BRIEF =
With the string "issues" as the filter, copy each matching line from the records.

DATASET EXCERPTS =
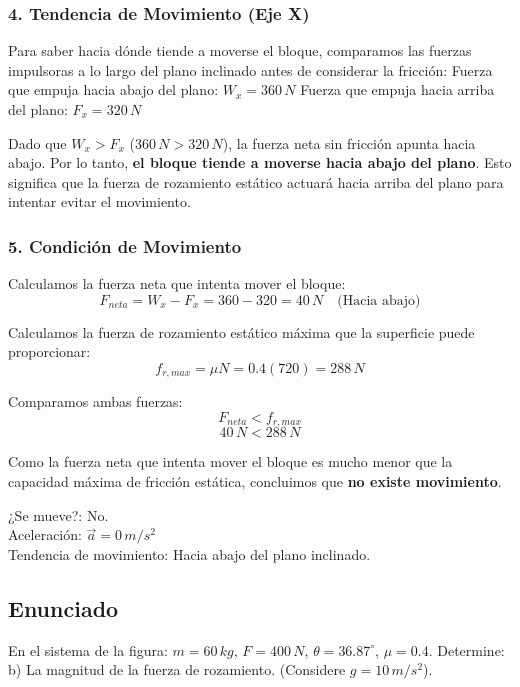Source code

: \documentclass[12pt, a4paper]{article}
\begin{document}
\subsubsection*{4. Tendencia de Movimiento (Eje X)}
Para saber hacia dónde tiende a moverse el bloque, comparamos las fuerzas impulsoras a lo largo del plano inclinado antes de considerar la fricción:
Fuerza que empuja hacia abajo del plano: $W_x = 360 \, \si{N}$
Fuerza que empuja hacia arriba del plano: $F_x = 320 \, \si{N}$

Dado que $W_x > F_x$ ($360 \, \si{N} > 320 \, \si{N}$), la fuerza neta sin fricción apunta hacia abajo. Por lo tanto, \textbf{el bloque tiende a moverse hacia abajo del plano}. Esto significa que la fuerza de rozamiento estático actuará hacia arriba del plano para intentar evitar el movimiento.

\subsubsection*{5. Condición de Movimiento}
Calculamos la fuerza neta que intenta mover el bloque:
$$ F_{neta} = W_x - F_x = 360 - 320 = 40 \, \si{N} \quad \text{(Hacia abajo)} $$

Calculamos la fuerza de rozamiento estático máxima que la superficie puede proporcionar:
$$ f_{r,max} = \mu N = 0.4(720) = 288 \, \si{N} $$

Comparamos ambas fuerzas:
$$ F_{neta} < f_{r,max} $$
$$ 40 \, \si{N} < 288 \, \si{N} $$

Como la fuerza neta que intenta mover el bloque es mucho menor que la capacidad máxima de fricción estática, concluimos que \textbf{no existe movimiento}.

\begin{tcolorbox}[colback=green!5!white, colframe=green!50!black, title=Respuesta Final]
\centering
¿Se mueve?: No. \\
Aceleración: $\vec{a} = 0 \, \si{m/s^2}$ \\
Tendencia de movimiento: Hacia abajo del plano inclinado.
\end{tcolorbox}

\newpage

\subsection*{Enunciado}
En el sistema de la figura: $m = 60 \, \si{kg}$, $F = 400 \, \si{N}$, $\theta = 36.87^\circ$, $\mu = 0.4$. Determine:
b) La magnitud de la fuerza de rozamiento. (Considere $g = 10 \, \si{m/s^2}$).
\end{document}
--
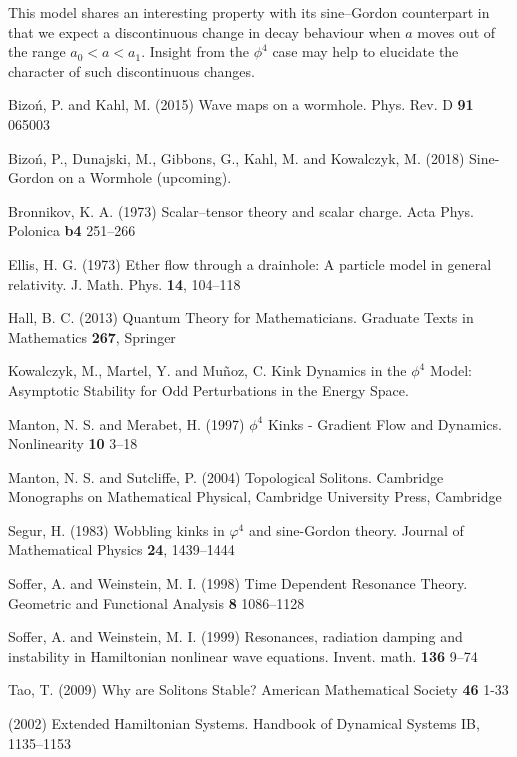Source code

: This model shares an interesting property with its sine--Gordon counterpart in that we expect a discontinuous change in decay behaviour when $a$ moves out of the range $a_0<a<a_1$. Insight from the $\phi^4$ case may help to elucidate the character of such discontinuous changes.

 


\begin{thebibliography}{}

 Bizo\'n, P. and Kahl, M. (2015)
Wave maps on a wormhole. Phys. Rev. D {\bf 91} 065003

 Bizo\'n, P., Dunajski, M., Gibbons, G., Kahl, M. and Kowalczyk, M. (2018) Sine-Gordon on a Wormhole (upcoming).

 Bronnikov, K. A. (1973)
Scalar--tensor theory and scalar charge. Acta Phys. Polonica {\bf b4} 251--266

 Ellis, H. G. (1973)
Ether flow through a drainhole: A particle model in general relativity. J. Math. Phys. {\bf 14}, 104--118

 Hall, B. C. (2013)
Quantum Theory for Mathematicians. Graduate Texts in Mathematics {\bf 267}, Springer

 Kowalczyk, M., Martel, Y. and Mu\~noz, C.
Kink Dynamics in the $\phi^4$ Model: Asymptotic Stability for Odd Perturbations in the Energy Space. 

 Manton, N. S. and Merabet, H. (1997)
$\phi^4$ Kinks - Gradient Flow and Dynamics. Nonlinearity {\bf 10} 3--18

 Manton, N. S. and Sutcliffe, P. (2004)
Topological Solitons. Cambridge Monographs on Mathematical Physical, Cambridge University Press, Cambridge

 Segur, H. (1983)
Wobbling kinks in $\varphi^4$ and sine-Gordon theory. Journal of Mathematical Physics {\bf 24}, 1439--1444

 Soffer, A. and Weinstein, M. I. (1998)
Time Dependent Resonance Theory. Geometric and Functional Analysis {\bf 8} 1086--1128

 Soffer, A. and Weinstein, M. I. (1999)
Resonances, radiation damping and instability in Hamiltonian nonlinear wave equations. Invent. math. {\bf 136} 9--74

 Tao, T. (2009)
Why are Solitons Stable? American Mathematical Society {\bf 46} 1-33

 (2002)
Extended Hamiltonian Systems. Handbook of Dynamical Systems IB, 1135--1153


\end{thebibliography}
* * *
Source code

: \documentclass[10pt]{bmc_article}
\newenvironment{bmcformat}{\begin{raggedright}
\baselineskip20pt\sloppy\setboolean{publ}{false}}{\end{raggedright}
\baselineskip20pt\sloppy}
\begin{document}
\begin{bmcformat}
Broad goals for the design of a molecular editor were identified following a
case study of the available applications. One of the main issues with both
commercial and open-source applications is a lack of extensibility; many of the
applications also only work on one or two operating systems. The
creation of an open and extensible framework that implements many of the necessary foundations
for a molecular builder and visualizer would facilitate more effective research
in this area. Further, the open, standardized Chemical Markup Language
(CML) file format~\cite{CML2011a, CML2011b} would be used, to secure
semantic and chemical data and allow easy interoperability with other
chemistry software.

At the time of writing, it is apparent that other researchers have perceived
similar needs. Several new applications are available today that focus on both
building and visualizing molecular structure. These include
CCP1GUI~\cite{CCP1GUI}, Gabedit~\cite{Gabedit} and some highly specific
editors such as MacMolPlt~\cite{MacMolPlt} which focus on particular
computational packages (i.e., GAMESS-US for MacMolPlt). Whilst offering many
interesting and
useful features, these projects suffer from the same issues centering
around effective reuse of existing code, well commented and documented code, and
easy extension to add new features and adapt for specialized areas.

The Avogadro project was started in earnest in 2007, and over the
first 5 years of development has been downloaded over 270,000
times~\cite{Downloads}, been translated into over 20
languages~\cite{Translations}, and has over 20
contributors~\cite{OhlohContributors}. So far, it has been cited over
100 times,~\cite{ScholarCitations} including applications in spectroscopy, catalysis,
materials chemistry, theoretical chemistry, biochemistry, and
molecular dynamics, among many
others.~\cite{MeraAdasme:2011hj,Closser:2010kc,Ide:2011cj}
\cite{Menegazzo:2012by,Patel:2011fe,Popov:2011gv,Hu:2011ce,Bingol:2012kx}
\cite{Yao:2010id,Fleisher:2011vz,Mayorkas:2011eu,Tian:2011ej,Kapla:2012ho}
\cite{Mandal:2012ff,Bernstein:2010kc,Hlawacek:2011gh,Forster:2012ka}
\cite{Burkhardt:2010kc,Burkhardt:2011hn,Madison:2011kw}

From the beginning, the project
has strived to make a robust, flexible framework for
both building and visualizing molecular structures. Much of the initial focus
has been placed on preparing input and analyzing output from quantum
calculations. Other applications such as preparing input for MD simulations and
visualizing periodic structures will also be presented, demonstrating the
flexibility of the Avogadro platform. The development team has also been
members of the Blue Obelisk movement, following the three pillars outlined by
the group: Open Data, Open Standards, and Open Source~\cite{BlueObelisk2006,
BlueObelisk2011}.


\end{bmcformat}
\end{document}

SOLUTION =
case study of the available applications. One of the main issues with both
useful features, these projects suffer from the same issues centering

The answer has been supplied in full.